Nachdem am Anfang eine gewisse Distanz zwischen Jugendlichen und Erwachsenen wahrnehmbar war, entwickelte sich mit der Zeit ein immer offeneres und harmonischer werdendes Gespräch. Und der Redebedarf der Jugendlichen rückte in den Mittelpunkt. So tauschte man sich im Anschluss an die gemeinsame Suche nach Pro und Contra des Internets über das "Zocken" und die damit oft verbundene "Sucht" aus, Themen, die vor allem bei den Jugendlichen auf besonderes Interesse stießen.

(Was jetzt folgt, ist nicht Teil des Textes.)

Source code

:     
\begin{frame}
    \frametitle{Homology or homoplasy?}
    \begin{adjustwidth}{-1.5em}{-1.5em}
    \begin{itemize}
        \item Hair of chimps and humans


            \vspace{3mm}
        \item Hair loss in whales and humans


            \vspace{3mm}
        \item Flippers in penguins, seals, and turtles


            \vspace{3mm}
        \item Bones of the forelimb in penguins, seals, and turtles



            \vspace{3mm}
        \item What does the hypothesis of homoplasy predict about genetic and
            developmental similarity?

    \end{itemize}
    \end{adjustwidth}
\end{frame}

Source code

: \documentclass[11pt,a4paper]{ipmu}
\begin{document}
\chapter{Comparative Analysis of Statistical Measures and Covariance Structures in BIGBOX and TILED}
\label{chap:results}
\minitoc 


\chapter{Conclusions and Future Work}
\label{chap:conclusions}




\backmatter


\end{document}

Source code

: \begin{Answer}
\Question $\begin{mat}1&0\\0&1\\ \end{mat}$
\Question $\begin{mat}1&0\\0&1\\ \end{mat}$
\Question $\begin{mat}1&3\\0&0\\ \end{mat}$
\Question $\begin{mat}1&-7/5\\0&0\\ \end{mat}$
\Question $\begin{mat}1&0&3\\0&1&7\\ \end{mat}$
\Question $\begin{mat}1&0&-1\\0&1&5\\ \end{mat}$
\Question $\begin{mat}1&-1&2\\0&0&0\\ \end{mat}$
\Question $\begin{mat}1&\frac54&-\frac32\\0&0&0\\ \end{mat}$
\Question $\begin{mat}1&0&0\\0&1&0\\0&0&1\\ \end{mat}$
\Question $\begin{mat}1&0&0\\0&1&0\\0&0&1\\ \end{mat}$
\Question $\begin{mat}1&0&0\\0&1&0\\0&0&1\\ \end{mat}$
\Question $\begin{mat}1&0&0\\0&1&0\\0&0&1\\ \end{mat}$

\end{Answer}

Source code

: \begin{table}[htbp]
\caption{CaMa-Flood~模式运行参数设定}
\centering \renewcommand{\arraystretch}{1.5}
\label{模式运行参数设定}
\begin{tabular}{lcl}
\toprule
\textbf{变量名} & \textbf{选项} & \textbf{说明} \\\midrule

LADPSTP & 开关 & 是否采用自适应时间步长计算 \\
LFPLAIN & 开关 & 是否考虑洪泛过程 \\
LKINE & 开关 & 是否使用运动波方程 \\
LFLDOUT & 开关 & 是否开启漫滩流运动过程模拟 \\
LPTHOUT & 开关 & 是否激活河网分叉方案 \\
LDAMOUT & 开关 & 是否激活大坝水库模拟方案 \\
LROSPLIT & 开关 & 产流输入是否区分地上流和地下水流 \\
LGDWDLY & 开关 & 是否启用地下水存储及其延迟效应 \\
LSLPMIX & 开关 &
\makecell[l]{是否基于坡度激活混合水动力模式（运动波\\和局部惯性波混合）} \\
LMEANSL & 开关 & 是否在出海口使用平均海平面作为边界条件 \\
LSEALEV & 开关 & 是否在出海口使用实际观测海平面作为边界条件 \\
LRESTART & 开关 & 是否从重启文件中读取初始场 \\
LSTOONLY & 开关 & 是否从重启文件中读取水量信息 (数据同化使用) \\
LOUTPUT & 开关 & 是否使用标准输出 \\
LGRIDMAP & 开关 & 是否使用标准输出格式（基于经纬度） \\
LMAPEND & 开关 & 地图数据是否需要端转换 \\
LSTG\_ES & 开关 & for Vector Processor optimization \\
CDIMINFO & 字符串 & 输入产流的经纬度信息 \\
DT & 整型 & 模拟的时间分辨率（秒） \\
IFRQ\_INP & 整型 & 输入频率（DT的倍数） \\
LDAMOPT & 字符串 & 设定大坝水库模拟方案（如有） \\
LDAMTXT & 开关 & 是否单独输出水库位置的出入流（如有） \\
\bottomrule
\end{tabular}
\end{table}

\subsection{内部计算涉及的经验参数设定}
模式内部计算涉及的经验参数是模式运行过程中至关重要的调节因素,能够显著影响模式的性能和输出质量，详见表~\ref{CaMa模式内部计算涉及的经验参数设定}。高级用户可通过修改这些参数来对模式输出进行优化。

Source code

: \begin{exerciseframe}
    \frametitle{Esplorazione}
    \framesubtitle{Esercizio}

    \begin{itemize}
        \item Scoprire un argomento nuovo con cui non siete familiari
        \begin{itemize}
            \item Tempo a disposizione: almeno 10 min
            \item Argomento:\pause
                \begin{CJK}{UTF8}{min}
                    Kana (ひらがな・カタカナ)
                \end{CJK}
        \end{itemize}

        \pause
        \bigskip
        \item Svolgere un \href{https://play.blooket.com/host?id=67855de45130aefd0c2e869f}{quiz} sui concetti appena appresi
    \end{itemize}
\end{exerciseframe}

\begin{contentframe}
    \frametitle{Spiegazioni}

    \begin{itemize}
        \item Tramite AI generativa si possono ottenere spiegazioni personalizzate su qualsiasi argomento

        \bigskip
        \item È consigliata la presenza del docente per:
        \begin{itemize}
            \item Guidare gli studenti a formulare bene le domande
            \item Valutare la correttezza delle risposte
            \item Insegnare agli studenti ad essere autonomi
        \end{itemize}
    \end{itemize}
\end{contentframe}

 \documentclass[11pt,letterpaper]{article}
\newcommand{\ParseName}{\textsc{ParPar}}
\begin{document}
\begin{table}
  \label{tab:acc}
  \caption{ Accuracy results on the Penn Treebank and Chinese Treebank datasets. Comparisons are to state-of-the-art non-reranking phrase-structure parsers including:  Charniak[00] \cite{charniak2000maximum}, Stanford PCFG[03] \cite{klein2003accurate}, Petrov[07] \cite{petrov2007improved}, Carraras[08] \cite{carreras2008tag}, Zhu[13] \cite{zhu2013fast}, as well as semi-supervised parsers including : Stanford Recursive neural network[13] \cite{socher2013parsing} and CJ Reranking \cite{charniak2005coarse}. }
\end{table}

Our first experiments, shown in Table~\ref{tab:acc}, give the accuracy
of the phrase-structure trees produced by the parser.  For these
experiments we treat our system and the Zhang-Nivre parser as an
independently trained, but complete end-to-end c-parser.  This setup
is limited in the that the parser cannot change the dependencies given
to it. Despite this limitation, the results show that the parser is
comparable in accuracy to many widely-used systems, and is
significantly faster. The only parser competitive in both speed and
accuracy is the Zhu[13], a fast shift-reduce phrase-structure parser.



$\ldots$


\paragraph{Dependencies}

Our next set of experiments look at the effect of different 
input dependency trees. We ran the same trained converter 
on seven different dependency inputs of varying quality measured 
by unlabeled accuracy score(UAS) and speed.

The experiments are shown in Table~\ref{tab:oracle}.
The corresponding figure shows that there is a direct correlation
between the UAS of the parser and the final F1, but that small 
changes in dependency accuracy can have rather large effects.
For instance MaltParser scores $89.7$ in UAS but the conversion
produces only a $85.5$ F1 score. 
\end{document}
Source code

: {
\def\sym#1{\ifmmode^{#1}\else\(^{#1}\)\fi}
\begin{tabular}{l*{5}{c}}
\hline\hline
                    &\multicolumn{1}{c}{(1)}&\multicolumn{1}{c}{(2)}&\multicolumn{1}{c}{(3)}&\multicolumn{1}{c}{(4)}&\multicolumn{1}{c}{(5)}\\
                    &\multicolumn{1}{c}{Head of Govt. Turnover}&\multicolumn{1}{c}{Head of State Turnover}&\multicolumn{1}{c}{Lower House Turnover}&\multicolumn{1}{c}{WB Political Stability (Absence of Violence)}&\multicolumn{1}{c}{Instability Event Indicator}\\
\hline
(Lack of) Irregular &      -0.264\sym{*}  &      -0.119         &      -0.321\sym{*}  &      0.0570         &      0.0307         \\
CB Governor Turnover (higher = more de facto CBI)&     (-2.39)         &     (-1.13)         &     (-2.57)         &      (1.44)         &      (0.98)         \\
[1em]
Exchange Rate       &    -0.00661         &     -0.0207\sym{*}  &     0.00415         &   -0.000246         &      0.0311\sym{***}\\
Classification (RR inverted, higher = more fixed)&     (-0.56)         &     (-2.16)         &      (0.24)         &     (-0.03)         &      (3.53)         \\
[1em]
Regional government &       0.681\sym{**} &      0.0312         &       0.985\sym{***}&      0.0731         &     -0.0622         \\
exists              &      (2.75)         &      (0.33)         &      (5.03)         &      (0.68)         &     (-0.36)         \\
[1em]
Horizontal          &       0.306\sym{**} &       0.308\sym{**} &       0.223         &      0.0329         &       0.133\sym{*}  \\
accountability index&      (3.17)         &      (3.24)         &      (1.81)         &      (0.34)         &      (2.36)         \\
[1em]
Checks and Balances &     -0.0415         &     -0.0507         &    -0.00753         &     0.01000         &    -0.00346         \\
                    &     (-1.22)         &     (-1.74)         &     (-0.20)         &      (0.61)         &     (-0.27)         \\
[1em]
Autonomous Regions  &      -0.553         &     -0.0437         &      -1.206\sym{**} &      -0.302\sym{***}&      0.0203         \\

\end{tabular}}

"Online-Rollenspiele, bei denen man die Rolle einer Computerfigur annimmt, werden nicht ausschließlich von Jungen gespielt, sondern meiner Einschätzung nach liegt der Anteil der Mädchen bei einem Viertel", erzählte der Jugendliche Johannes Seemann. Die Gefahr liege darin, meinte dazu auch ein Zuhörer aus Kreisen der SPD, dass man sich im Computerspiel eine virtuelle Welt aufbaue und deshalb schnell das Gefühl für die Realität verliere. Außerdem vernachlässige man beim übermäßigen Computerspielen seine Freunde und habe fast keinen geregelten Tagesablauf mehr, war man sich unter den ungefähr 30 Zuhörern, sowohl in den Reihen der Jugendlichen, als auch in den Reihen der Erwachsenen, einig.
So zog Sabine Lang nach regem Austausch das Fazit: "Da es unterschiedliche Spielertypen gibt, braucht jeder, der ernste Probleme mit dem Computerspielen hat, einen anderen Weg in einen neuen Alltag." Daraufhin appellierte der Schriftführer der SPD Efringen-Kirchen, Armin Schweizer, abschließend vor allem an die Freunde der von solchen Problemen Betroffenen, zu ihnen "Offenheit und bessere Beziehungen zur Vorbeugung herzustellen".